By Emily Rushton
Are you a millennial who wants to become involved with local politics, but you aren’t quite sure where to start? Emerging Leaders Initiative (ELI) can help.
“Like the title says, we work with millennials – emerging leaders – who are trying to engage themselves in local politics,” said Peter Monson, executive secretary for UIT Network & Communications Infrastructure (NCI). Monson is part of ELI’s inaugural board.
The organization chose to focus on millennials because, as of 2015 U.S. Census Bureau estimates, Utah was still the youngest state in the country, with a median age of 30.7 years.
“Millennials – especially millennials of marginalized groups – don’t really have representation at every level of the public sector, in a way that represents the population,” said Monson.
There’s no aspiration too big or too small – ELI helps millennials do anything from obtaining a position on a board to running for office in local government. With a boot camp-style training program, ELI helps aspiring young people learn how to do things like engage their constituents via social media and fill out the complex paperwork required to run for office.
The organization also strives to maintain nonpartisanship.
“That’s something we’re really proud of, is that we have a mix of people that can come together and just say, we want representation for our age and for the spectrum of people within our age,” said Monson. “We have the left of the left wing and the right of the right wing.”
Monson, a disabled veteran who served in the Utah National Guard for four years, has always had an interest in local politics.
“As a national guardsman, you take an oath to serve your state, as well as your country,” he said. “My personal feeling is that while I might be out, the oath is never out of me.”

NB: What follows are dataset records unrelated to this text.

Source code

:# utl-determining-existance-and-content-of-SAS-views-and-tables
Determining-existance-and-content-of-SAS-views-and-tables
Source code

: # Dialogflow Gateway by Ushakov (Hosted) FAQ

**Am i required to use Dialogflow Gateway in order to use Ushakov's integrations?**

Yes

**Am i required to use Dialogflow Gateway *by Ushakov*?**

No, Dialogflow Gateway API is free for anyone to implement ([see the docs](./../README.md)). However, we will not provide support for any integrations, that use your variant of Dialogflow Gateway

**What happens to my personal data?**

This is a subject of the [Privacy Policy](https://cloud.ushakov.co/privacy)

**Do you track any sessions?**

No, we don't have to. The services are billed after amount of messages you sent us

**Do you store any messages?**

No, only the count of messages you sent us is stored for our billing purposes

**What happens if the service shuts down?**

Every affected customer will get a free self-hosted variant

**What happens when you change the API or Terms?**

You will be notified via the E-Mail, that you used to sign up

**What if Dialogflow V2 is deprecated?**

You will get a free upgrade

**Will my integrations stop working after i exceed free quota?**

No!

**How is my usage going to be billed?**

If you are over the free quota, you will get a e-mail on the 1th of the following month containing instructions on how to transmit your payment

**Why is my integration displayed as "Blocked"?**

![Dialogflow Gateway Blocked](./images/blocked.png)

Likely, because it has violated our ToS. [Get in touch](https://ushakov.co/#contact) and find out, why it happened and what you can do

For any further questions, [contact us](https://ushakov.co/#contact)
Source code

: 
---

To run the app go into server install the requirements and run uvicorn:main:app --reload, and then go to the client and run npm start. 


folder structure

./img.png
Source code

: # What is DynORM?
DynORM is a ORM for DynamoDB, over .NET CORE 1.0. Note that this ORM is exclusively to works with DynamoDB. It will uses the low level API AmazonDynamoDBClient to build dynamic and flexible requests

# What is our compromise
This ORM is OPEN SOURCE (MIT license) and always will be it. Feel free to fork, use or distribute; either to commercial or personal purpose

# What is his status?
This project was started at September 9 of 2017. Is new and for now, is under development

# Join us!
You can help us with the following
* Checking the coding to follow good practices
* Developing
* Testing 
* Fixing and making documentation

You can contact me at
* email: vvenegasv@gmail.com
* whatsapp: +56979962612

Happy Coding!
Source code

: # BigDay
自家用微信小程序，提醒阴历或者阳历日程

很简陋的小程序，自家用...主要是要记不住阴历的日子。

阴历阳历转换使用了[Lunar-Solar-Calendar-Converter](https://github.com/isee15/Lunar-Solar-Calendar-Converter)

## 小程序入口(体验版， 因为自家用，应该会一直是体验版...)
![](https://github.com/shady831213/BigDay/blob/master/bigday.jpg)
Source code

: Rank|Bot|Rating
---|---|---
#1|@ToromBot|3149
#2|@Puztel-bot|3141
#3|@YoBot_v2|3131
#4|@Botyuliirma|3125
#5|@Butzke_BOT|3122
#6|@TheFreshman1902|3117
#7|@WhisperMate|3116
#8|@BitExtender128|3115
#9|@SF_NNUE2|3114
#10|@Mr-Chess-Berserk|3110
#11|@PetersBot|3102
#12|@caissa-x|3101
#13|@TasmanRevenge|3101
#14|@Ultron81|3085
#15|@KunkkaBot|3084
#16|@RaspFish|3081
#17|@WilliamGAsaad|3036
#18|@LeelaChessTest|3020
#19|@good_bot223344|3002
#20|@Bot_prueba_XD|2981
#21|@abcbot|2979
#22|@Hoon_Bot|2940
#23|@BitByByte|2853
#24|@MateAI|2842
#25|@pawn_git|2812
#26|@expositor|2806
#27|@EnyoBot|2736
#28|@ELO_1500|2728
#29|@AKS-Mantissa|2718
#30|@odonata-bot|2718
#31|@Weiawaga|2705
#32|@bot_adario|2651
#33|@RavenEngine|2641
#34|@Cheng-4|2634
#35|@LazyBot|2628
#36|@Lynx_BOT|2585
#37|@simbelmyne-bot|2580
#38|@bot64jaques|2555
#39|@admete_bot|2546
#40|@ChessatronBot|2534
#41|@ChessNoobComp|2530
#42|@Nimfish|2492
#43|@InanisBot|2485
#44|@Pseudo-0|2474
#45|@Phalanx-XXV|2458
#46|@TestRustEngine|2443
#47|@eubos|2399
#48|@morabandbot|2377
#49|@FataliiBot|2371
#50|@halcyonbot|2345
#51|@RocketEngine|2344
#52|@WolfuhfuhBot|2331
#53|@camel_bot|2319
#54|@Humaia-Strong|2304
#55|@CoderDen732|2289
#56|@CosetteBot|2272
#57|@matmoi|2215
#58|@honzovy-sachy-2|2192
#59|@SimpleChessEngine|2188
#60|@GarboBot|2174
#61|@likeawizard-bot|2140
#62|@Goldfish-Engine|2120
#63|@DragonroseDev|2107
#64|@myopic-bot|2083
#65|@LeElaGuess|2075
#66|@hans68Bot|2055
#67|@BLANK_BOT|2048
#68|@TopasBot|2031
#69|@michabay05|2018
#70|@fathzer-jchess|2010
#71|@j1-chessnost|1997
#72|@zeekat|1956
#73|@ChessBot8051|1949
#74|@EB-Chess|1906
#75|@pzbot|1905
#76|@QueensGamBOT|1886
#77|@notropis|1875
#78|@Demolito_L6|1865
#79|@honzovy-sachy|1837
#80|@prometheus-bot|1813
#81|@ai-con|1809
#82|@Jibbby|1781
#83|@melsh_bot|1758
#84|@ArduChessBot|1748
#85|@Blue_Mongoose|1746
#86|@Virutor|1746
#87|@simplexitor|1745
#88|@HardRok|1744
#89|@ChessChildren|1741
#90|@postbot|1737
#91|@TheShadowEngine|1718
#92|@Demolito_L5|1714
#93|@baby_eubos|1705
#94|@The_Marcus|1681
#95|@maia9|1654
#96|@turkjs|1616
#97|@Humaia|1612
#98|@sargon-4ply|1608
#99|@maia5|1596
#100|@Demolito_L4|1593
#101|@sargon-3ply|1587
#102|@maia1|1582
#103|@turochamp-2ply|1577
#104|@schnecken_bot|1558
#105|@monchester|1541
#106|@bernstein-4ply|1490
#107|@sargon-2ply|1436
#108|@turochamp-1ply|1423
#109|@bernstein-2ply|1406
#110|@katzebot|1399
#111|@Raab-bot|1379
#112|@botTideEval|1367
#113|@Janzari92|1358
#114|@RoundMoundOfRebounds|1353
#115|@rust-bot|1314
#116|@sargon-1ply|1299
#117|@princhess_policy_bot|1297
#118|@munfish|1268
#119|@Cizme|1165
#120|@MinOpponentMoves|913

“I really believe that true change comes at the lowest levels in any organization,” he added. “And politics is one of those.”
In addition to working with ELI, Monson stays busy as a married father of two who likes to get outdoors with his family whenever he can. He’s also two semesters away from finishing his master’s in public administration.
“The thing I love about Utah,” he said, “is that it’s exploding with ideas and with people who have voices. It’s really fun to just be around likeminded people who really want to see this state grow and prosper.”